Stainless steels offer good strength and corrosion resistance. Cobalt-chromium has superior fatigue and wear resistance. Titanium has high strength-to-weight ratio, low modulus, and biocompatibility. Shape memory alloys have unique properties but are expensive.
Key standards include ASTM F138, F139, F562, F688, F745 for stainless steels and cobalt-chromium alloys. ISO 5832 series covers metallic implant materials. Testing standards like ISO 6892, ASTM E8, and ISO 148 detail tensile and impact testing methods.
Fatigue strength, material composition, corrosion resistance, temperature effects, manufacturing processes, design considerations, testing and analysis, and surface treatments are key factors in selecting metals to resist fatigue failure under cyclic loading.
Critical properties: thermal conductivity (W/m·K), electrical resistivity (Ω·m), temperature coefficient of resistance (Ω·m/K).
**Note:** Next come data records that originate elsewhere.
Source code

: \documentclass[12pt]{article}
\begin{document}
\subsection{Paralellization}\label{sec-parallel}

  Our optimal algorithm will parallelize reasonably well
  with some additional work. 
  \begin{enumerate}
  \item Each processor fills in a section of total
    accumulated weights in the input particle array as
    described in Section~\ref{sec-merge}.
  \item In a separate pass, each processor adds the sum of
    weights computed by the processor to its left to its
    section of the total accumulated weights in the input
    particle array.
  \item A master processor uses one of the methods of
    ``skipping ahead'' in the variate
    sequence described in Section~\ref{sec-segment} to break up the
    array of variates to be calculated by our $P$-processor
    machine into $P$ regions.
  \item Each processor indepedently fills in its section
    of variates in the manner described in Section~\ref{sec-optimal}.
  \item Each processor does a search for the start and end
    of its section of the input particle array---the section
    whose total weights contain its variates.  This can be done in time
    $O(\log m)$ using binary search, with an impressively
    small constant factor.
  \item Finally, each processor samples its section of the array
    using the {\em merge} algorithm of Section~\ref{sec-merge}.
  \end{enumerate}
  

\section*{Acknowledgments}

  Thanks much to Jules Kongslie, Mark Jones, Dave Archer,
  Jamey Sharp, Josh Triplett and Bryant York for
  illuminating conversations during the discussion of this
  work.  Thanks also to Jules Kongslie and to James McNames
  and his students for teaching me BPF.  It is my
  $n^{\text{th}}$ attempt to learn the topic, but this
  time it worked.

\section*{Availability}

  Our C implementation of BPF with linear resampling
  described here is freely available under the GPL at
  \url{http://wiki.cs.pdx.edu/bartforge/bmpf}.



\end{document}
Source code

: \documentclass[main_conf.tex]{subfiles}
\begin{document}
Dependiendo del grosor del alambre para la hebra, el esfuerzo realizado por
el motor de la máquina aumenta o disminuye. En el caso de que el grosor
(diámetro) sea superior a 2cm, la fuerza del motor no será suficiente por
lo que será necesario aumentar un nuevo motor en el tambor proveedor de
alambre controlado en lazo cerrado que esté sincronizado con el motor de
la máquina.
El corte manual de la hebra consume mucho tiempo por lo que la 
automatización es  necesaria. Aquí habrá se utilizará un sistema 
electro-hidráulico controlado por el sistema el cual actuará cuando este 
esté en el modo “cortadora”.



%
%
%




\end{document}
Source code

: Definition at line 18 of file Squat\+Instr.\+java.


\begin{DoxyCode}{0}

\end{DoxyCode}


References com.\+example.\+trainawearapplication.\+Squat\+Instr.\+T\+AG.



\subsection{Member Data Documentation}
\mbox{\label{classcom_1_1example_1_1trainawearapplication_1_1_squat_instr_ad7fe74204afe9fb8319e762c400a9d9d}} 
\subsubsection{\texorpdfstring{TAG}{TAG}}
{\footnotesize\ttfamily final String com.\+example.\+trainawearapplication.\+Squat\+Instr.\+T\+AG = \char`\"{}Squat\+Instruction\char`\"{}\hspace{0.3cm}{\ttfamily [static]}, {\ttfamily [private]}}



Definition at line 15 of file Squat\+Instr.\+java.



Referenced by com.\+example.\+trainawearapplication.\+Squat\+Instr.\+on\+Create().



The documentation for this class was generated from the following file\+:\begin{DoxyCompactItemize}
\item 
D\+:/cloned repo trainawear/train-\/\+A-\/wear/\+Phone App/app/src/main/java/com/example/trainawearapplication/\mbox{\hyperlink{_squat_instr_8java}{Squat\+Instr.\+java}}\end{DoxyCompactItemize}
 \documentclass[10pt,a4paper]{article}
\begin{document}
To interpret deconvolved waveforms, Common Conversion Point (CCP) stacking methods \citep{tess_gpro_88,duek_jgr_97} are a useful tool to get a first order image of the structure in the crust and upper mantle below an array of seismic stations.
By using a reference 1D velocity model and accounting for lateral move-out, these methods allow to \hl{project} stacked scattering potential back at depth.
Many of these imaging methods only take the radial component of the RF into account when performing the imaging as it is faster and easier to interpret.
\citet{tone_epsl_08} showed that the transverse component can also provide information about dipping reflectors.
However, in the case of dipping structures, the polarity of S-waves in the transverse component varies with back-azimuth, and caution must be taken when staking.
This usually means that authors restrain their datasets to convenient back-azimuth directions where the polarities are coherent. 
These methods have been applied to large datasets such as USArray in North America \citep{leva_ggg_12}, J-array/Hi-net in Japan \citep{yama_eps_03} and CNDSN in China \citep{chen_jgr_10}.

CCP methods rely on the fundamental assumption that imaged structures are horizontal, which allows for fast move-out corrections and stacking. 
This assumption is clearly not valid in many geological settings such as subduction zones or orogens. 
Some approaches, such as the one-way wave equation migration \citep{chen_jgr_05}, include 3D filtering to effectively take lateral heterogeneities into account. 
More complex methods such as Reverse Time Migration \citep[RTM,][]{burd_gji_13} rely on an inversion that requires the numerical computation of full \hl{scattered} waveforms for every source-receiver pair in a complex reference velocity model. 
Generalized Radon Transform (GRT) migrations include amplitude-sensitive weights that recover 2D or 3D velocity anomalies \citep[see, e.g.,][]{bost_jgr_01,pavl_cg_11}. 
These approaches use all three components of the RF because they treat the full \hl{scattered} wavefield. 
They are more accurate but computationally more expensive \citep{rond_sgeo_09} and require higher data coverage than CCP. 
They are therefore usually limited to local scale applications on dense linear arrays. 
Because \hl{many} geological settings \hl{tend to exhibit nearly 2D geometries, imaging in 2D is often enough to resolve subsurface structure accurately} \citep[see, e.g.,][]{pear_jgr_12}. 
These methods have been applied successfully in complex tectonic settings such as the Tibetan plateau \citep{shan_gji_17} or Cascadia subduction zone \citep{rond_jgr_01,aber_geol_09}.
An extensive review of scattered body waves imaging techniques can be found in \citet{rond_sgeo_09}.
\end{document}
Measured using techniques like 4-probe, van der Pauw, steady-state, or transient plane source methods. Reported in supplier datasheets at room temp and application-specific temps.
Metals must have a biological evaluation plan, undergo ISO 10993 testing (cytotoxicity, sensitization, irritation, systemic toxicity, hemocompatibility), chemical and physical characterization, risk management, in vitro and in vivo testing, and comprehensive documentation before approval.